AVAILABLE DATA –
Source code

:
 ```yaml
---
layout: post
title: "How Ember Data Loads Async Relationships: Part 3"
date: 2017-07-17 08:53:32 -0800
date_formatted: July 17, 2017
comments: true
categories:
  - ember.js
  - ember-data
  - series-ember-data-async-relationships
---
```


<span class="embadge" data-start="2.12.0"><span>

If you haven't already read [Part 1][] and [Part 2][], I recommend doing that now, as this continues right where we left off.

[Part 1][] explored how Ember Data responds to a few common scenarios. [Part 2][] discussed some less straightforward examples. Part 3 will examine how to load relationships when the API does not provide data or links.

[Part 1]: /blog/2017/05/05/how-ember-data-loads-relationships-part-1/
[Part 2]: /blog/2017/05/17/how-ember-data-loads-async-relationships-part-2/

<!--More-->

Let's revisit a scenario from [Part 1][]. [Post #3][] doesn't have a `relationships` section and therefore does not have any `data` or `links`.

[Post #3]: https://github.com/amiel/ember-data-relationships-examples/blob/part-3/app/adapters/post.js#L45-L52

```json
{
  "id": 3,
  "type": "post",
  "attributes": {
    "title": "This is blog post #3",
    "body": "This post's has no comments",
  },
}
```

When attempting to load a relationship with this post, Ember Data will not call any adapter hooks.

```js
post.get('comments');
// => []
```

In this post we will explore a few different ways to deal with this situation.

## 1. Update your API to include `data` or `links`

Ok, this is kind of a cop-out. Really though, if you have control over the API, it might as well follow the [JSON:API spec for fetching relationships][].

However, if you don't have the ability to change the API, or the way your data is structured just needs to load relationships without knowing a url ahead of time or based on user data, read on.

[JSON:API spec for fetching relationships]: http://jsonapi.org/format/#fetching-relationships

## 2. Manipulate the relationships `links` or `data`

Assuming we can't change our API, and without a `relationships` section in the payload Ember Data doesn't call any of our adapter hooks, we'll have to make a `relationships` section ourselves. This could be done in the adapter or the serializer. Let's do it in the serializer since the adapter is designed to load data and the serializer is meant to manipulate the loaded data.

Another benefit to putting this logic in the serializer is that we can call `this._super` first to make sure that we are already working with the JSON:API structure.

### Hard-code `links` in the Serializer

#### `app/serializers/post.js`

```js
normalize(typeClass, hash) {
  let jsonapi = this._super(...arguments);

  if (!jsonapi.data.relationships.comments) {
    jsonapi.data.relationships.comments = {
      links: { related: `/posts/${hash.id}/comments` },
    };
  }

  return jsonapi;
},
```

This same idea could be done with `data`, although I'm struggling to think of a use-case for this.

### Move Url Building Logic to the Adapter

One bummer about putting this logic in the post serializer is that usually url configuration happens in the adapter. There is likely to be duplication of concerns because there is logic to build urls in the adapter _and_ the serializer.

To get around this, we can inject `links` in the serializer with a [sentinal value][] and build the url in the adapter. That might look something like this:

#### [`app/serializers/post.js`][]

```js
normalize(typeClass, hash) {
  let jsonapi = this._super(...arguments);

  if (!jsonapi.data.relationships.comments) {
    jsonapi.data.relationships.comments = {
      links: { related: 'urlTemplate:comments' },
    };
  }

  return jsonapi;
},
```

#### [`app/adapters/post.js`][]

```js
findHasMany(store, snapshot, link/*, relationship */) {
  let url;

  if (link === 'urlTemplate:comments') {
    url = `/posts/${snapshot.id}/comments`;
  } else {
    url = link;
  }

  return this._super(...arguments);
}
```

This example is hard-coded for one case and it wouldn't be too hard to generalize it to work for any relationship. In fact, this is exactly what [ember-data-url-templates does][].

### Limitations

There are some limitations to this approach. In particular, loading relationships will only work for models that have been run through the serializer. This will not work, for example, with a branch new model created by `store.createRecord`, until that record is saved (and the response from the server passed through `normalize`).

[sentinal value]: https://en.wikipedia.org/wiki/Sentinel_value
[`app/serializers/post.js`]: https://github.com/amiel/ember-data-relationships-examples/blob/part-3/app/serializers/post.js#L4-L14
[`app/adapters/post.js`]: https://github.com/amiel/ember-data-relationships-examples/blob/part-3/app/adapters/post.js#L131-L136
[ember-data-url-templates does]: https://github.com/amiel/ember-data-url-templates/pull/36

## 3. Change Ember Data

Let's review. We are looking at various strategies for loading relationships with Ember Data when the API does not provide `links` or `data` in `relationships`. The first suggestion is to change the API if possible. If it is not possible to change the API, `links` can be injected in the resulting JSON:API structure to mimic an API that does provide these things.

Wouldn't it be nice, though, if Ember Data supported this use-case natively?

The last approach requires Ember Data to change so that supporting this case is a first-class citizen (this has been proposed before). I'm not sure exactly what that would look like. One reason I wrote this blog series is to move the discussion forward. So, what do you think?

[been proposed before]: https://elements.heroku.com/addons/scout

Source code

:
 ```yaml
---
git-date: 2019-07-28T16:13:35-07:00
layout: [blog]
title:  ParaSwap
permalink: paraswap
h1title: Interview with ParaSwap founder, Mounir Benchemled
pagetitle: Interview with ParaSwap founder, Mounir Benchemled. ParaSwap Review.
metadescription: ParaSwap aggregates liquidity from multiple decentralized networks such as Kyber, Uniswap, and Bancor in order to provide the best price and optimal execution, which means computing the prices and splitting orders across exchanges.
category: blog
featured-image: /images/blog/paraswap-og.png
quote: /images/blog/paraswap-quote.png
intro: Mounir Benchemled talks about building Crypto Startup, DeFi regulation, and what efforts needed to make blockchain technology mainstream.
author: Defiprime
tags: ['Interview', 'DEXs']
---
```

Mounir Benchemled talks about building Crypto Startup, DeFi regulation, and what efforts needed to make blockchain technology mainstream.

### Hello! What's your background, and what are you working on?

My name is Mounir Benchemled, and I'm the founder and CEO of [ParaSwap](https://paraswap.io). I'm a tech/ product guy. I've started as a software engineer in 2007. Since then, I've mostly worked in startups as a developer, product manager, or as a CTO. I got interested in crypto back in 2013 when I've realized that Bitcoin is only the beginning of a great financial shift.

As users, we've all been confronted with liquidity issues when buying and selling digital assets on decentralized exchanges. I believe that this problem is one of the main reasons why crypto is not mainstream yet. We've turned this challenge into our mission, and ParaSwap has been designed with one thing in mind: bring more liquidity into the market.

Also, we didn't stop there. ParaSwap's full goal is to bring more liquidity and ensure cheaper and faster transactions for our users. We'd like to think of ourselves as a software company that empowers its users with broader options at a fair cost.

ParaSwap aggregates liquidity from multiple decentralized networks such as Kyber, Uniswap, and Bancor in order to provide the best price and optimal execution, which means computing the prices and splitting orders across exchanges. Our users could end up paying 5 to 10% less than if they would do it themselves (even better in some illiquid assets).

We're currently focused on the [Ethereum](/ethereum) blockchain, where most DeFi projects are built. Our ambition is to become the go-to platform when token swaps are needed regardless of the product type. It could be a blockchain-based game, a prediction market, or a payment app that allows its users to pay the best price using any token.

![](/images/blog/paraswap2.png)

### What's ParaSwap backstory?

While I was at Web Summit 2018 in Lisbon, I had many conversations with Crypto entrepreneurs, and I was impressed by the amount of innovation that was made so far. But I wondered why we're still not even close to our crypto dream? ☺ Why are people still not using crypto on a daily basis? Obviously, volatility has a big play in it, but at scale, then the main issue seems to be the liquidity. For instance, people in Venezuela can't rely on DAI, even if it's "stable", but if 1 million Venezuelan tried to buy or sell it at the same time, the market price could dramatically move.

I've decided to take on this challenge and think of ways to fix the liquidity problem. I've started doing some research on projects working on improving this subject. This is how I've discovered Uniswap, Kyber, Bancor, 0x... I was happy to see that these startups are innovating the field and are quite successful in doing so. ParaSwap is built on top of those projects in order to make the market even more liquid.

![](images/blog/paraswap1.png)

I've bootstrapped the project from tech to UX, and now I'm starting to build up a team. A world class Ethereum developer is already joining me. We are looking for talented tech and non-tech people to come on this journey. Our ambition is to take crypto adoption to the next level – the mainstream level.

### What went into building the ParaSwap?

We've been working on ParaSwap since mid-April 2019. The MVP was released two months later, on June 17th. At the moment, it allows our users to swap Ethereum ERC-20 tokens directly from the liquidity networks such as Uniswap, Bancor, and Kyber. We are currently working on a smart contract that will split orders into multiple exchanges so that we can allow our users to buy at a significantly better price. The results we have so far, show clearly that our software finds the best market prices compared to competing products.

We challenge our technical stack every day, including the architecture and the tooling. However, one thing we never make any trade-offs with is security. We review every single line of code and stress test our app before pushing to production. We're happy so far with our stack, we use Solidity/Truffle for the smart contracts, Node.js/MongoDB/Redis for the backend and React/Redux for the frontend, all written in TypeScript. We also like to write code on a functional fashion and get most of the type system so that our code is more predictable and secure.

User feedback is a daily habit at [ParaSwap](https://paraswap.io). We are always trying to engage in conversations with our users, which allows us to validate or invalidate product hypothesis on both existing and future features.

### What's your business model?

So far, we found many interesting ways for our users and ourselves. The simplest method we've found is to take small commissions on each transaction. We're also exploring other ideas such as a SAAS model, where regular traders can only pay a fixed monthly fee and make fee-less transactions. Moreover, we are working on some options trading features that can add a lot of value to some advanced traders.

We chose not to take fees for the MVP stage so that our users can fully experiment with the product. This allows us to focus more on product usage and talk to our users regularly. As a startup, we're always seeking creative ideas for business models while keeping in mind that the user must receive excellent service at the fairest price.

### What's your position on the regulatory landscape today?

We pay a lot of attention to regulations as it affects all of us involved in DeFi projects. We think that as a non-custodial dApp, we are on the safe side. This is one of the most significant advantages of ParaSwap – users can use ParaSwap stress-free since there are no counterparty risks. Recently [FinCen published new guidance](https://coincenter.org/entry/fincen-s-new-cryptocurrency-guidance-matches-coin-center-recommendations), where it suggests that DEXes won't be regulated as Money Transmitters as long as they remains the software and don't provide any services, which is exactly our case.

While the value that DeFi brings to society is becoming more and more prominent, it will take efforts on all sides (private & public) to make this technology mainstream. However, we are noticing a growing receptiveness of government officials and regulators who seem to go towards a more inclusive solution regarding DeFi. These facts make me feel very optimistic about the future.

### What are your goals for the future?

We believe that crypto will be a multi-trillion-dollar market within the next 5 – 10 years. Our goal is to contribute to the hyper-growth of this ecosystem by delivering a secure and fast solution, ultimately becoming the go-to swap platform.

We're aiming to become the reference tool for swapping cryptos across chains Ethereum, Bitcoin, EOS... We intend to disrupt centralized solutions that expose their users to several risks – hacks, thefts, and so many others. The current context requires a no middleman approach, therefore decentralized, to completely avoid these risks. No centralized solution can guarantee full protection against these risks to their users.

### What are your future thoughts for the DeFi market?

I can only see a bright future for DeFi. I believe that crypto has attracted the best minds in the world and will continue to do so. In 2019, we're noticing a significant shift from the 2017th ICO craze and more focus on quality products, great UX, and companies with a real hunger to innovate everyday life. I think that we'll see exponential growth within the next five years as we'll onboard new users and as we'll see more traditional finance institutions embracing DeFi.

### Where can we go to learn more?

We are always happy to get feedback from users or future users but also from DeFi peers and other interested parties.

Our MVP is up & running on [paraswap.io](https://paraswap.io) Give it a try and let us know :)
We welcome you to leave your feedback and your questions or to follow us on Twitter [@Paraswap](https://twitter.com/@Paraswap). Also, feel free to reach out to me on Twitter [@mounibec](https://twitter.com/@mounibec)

TASK INSTRUCTIONS – Report how many lines of the records hold the word "store", and supply no other text.

REPLY – 2